Being aggrieved by this order of the AO, an appeal was preferred before the ld.CIT(A) who allowed the claim of the assessee-society by placing reliance on the following decisions:
i. CIT vs. Sri Biluru Gurubasava Pattina Sahakari Sangha Niyamitha (369 ITR 86)(Kar); ii. CIT vs. Bangalore Commercial Transporter Credit Society (ITA No.351/2011 & iii. CIT vs. General Insurance Employees Credit Co-operative Society Ltd., (ITA No.273/2013)(Kar) iv. CIT vs. Sri Vasavi Multipurpose Souhardha Sahakari Sangha Niyamita (ITA No.505/2013)(Kar) v. CIT vs. Jafari Mom in Vikas Coop Credit Society Ltd.(ITA 442, 443 & 863 of 2013)(Guj)
Being aggrieved by the decision of the ld.CIT(A), the revenue is before us with the present appeal.
Page 4 of 5 The learned Departmental Representative vehemently contested that the ld. CIT(A) ought not to have allowed deduction u/s 80P as it is engaged in the business of banking to its members.
On the other hand, learned counsel for the assessee- society had placed reliance on the decision of the jurisdictional High Court in the case of Sri Biluru Gurubasava Pattina Sahakari Sangha Niyamitha (supra).
We heard the rival submissions and perused the material on record.
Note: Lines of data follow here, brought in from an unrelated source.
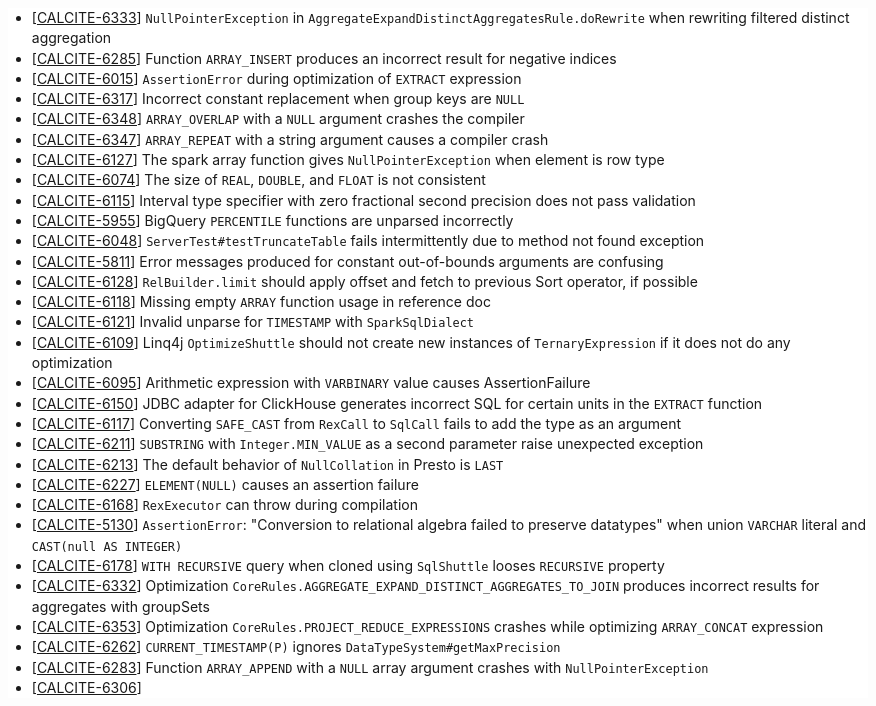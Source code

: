 * [<a href="https://issues.apache.org/jira/browse/CALCITE-6333">CALCITE-6333</a>]
 `NullPointerException` in `AggregateExpandDistinctAggregatesRule.doRewrite` when rewriting filtered distinct aggregation
* [<a href="https://issues.apache.org/jira/browse/CALCITE-6285">CALCITE-6285</a>]
 Function `ARRAY_INSERT` produces an incorrect result for negative indices
* [<a href="https://issues.apache.org/jira/browse/CALCITE-6015">CALCITE-6015</a>]
 `AssertionError` during optimization of `EXTRACT` expression
* [<a href="https://issues.apache.org/jira/browse/CALCITE-6317">CALCITE-6317</a>]
 Incorrect constant replacement when group keys are `NULL`
* [<a href="https://issues.apache.org/jira/browse/CALCITE-6348">CALCITE-6348</a>]
 `ARRAY_OVERLAP` with a `NULL` argument crashes the compiler
* [<a href="https://issues.apache.org/jira/browse/CALCITE-6347">CALCITE-6347</a>]
 `ARRAY_REPEAT` with a string argument causes a compiler crash
* [<a href="https://issues.apache.org/jira/browse/CALCITE-6127">CALCITE-6127</a>]
 The spark array function gives `NullPointerException` when element is row type
* [<a href="https://issues.apache.org/jira/browse/CALCITE-6074">CALCITE-6074</a>]
 The size of `REAL`, `DOUBLE`, and `FLOAT` is not consistent
* [<a href="https://issues.apache.org/jira/browse/CALCITE-6115">CALCITE-6115</a>]
 Interval type specifier with zero fractional second precision does not pass validation
* [<a href="https://issues.apache.org/jira/browse/CALCITE-5955">CALCITE-5955</a>]
 BigQuery `PERCENTILE` functions are unparsed incorrectly
* [<a href="https://issues.apache.org/jira/browse/CALCITE-6048">CALCITE-6048</a>]
 `ServerTest#testTruncateTable` fails intermittently due to method not found exception
* [<a href="https://issues.apache.org/jira/browse/CALCITE-5811">CALCITE-5811</a>]
 Error messages produced for constant out-of-bounds arguments are confusing
* [<a href="https://issues.apache.org/jira/browse/CALCITE-6128">CALCITE-6128</a>]
 `RelBuilder.limit` should apply offset and fetch to previous Sort operator, if possible
* [<a href="https://issues.apache.org/jira/browse/CALCITE-6118">CALCITE-6118</a>]
 Missing empty `ARRAY` function usage in reference doc
* [<a href="https://issues.apache.org/jira/browse/CALCITE-6121">CALCITE-6121</a>]
 Invalid unparse for `TIMESTAMP` with `SparkSqlDialect`
* [<a href="https://issues.apache.org/jira/browse/CALCITE-6109">CALCITE-6109</a>]
 Linq4j `OptimizeShuttle` should not create new instances of `TernaryExpression` if it does not do any optimization
* [<a href="https://issues.apache.org/jira/browse/CALCITE-6095">CALCITE-6095</a>]
 Arithmetic expression with `VARBINARY` value causes AssertionFailure
* [<a href="https://issues.apache.org/jira/browse/CALCITE-6150">CALCITE-6150</a>]
 JDBC adapter for ClickHouse generates incorrect SQL for certain units in the `EXTRACT` function
* [<a href="https://issues.apache.org/jira/browse/CALCITE-6117">CALCITE-6117</a>]
 Converting `SAFE_CAST` from `RexCall` to `SqlCall` fails to add the type as an argument
* [<a href="https://issues.apache.org/jira/browse/CALCITE-6211">CALCITE-6211</a>]
 `SUBSTRING` with `Integer.MIN_VALUE` as a second parameter raise unexpected exception
* [<a href="https://issues.apache.org/jira/browse/CALCITE-6213">CALCITE-6213</a>]
 The default behavior of `NullCollation` in Presto is `LAST`
* [<a href="https://issues.apache.org/jira/browse/CALCITE-6227">CALCITE-6227</a>]
 `ELEMENT(NULL)` causes an assertion failure
* [<a href="https://issues.apache.org/jira/browse/CALCITE-6168">CALCITE-6168</a>]
 `RexExecutor` can throw during compilation
* [<a href="https://issues.apache.org/jira/browse/CALCITE-5130">CALCITE-5130</a>]
 `AssertionError`: "Conversion to relational algebra failed to preserve datatypes" when union `VARCHAR` literal and `CAST(null AS INTEGER)`
* [<a href="https://issues.apache.org/jira/browse/CALCITE-6178">CALCITE-6178</a>]
 `WITH RECURSIVE` query when cloned using `SqlShuttle` looses `RECURSIVE` property
* [<a href="https://issues.apache.org/jira/browse/CALCITE-6332">CALCITE-6332</a>]
 Optimization `CoreRules.AGGREGATE_EXPAND_DISTINCT_AGGREGATES_TO_JOIN` produces incorrect results for aggregates with groupSets
* [<a href="https://issues.apache.org/jira/browse/CALCITE-6353">CALCITE-6353</a>]
 Optimization `CoreRules.PROJECT_REDUCE_EXPRESSIONS` crashes while optimizing `ARRAY_CONCAT` expression
* [<a href="https://issues.apache.org/jira/browse/CALCITE-6262">CALCITE-6262</a>]
 `CURRENT_TIMESTAMP(P)` ignores `DataTypeSystem#getMaxPrecision`
* [<a href="https://issues.apache.org/jira/browse/CALCITE-6283">CALCITE-6283</a>]
 Function `ARRAY_APPEND` with a `NULL` array argument crashes with `NullPointerException`
* [<a href="https://issues.apache.org/jira/browse/CALCITE-6306">CALCITE-6306</a>]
The issue in appeal i.e. the allowability of deduction u/s 80P to the co-operative society which is engaged in the business of extending credit facilities to its members is no more res integra, as the jurisdictional High court, in the series of following decisions held that where co-operative societies are not carrying on the activity of banking as defined u/s 5(b) of the Banking Regulation Act, therefore, such societies are entitled for deduction u/s 80P of the Act:
i. CIT vs. Mysore University Employees Co-operative Credit Society Ltd. (ITA No.298/2013) ii. CIT vs. General Insurance Employees Credit Co- operative Society Ltd., (ITA No.273/2013)(Kar) iii. CIT vs. Sri Vasavi Multipurpose Souhardha Sahakari Sangha Niyamita (ITA No.505/ 2013) (Kar) The above decision was again reiterated in the case of CIT vs. Sri Laxmi Credit Souhard Sahakari Ltd. (65 taxmann.com 96(Kar).
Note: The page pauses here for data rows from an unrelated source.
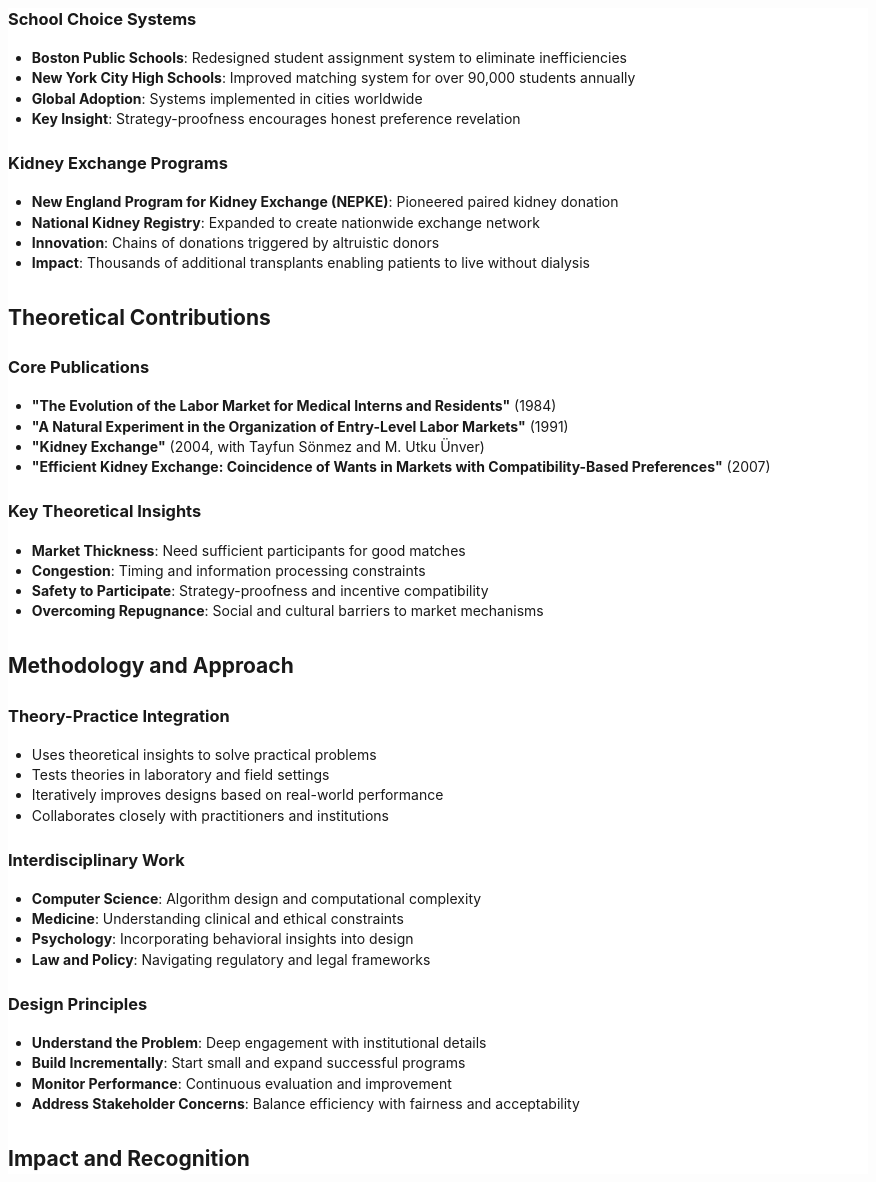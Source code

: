 ### School Choice Systems
- **Boston Public Schools**: Redesigned student assignment system to eliminate inefficiencies
- **New York City High Schools**: Improved matching system for over 90,000 students annually
- **Global Adoption**: Systems implemented in cities worldwide
- **Key Insight**: Strategy-proofness encourages honest preference revelation

### Kidney Exchange Programs
- **New England Program for Kidney Exchange (NEPKE)**: Pioneered paired kidney donation
- **National Kidney Registry**: Expanded to create nationwide exchange network
- **Innovation**: Chains of donations triggered by altruistic donors
- **Impact**: Thousands of additional transplants enabling patients to live without dialysis

## Theoretical Contributions

### Core Publications
- **"The Evolution of the Labor Market for Medical Interns and Residents"** (1984)
- **"A Natural Experiment in the Organization of Entry-Level Labor Markets"** (1991)
- **"Kidney Exchange"** (2004, with Tayfun Sönmez and M. Utku Ünver)
- **"Efficient Kidney Exchange: Coincidence of Wants in Markets with Compatibility-Based Preferences"** (2007)

### Key Theoretical Insights
- **Market Thickness**: Need sufficient participants for good matches
- **Congestion**: Timing and information processing constraints
- **Safety to Participate**: Strategy-proofness and incentive compatibility
- **Overcoming Repugnance**: Social and cultural barriers to market mechanisms

## Methodology and Approach

### Theory-Practice Integration
- Uses theoretical insights to solve practical problems
- Tests theories in laboratory and field settings
- Iteratively improves designs based on real-world performance
- Collaborates closely with practitioners and institutions

### Interdisciplinary Work
- **Computer Science**: Algorithm design and computational complexity
- **Medicine**: Understanding clinical and ethical constraints
- **Psychology**: Incorporating behavioral insights into design
- **Law and Policy**: Navigating regulatory and legal frameworks

### Design Principles
- **Understand the Problem**: Deep engagement with institutional details
- **Build Incrementally**: Start small and expand successful programs
- **Monitor Performance**: Continuous evaluation and improvement
- **Address Stakeholder Concerns**: Balance efficiency with fairness and acceptability

## Impact and Recognition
Page 5 of 5 Applying the above legal position to the facts of the present case, it is undisputed fact that the assessee-co-operative society is not engaged in the business of banking and no such permission was given by the Reserve Bank of India to carry on business of banking to the respondent co-operative society. Therefore, when the co-operative society did not satisfy all the three basic conditions mentioned in sec.5(cc), 5(ccv) of the Banking Regulation Act to become primary operative bank, this cannot be treated as a co-operative bank so as to deny deduction u/s 80P of the Act.
In the result, the appeal filed by the revenue is dismissed.